どうやら少年は絵本に触発されて流れ星を捕まえにきたようだ。純粋な子供らしい発想に思わず笑みが浮かぶ。
「でも、どうやって捕まえに行くの?きっと落ちるのは山のもっと向こう側よ?」
「えっと、それは……う〜ん」
そこまで考えていなかったらしく、少年は頭を抱えてしまう。方法まで深く考えない所がさらに子供らしい。

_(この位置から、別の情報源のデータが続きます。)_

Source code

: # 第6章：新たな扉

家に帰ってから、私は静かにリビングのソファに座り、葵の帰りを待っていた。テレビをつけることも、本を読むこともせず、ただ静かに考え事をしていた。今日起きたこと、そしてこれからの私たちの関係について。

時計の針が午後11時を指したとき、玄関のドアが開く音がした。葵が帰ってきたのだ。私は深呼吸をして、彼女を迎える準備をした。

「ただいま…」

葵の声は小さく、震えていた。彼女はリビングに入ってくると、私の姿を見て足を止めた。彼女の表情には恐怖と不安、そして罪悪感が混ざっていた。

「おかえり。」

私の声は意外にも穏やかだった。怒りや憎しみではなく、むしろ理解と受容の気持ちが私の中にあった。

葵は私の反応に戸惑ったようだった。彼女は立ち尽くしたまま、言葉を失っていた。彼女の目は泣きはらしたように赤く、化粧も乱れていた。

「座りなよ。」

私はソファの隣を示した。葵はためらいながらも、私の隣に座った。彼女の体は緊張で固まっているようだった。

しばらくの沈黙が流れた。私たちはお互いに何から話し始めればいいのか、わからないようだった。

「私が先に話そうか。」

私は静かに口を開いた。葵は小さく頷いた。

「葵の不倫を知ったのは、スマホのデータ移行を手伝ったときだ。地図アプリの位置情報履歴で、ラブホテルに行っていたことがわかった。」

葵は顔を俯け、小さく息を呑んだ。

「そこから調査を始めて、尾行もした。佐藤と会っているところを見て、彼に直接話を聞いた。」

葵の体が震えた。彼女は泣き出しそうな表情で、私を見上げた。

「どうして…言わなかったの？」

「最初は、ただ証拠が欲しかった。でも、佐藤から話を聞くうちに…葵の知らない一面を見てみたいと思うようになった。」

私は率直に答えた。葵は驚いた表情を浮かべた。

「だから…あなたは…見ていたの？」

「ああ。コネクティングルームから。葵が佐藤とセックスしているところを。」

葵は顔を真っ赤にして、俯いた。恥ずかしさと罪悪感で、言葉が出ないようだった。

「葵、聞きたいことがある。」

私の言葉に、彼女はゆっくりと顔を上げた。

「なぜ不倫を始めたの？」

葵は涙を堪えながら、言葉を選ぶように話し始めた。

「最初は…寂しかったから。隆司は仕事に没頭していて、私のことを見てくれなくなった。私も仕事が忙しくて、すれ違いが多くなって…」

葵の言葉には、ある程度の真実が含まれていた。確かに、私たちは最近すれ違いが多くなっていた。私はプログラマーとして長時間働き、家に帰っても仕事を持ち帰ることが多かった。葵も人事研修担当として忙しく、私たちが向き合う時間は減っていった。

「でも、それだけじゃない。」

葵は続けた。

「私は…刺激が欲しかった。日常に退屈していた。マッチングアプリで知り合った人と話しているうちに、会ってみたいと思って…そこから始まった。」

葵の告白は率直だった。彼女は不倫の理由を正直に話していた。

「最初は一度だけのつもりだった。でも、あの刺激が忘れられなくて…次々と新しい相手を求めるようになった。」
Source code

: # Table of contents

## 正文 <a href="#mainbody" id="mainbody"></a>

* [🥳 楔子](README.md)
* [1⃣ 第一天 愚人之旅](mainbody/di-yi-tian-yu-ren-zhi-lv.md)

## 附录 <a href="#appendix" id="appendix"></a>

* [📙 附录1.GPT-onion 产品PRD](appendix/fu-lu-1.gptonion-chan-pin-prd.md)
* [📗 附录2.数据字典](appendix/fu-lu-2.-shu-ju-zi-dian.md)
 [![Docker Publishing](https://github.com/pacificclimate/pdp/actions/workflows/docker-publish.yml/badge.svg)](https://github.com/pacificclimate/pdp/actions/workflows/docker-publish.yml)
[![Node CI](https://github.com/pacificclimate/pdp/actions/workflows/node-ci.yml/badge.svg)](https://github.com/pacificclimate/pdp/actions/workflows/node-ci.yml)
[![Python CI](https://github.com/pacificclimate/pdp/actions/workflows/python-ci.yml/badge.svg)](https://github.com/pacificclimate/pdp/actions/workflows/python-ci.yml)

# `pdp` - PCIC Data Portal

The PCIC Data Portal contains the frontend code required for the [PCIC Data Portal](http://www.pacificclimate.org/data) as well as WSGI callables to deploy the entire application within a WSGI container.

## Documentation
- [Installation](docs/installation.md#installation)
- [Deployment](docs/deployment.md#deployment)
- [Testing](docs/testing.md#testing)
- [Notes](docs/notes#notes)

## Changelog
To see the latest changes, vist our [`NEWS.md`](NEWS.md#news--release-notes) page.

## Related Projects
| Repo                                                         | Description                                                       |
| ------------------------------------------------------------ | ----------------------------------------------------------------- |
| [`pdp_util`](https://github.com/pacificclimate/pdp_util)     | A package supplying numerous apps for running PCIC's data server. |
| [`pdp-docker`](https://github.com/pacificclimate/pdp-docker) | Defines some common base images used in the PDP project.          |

「ねえ、お願い言うの手伝ってあげようか? 三人で言ったら、一人一回ですむでしょう?」
この問いかけに他の二人はギョッとした。片方は思いがけない提案に。もう片方はさらに帰るのが遅くなるのを嫌がって。
「……いいの?」
「よくな「いいに決まってるじゃない。で、お願いって?」
青年は大きくため息をついて頭を抱えた。こうなっては何を言ってもしょうがない。
少年はどうしようか迷った挙句に、口を開いた。
「えっとね……お母さんの病気を治して欲しいんだ」
「お母さんってどんな病気なの?」
少女が聞くと、少年は悲しそうな顔になり、絵本をぎゅっと抱きしめた。
「もう何日もずっと寝てるんだ。薬を買うお金もないから、流れ星にお願いしようと思って」
少女は笑顔でそう答える少年の頭をそっと撫でた。
「そう、お母さんの病気治るといいね」
「うん!」
それから、三人で並んで星を眺めた、少年の絵本を読みながら、少女の持っている本で星の勉強をしながら、それでも流れ星は中々現れない。
「出ないね」
「そうね」
青年と、少女と、さらに幼い少年は、並んで星を眺めていた。夜も深まり周りには自分達の他に何もいない。
「ねぇ、お母さんが心配しない?」
「大丈夫だよ。ちゃんとお星様捕まえてくるって言ってきたから!」
少年がそう言ったとき、ボーっと星を眺めていた青年がふと気づいた。
「おい、見ろ」
青年の声につられて二人がそちらを向くと、丁度一筋の光が夜空を横切った。
三人は急いで口を開いた。
『お母さんの病気を治して欲しい』
三人が言うか言わないかの内に、光は山の向こうへと消えていった。
興奮した様子で少年が立ち上がった。
「今言えた! 言えたよね?」
「うん、言えた! 言えた!」
喜び合う二人を尻目に、青年はやれやれといった感じで立ち上がった。
「もう用はすんだな? 今度こそ帰るぞ」
「うん! お兄ちゃん、お姉ちゃん、ありがとう」
少年は満面の笑みでそう言うと、急いで家の方向へと走っていった。
それを見送って。二人は微笑んだ。
「私たちも帰りましょうか。お兄ちゃん?」
「やめろ、気持ち悪い」
「……あの子のお母さんの病気治るといいですね」
「……そうだな」
少年が家につくころには、夜は明け掛け、うっすらと空は白んできていた。
少年は急いでドアを開けると、母親が眠っているベッドへ飛び込んだ。
「お母さん、流れ星にお願いしてきたよ。もうすぐ元気になるからね」
少年は、もう何日も前に冷たくなった母親の手を握り締めた。病気が治れば、再び目を開けて、その手で抱きしめてくれると信じて。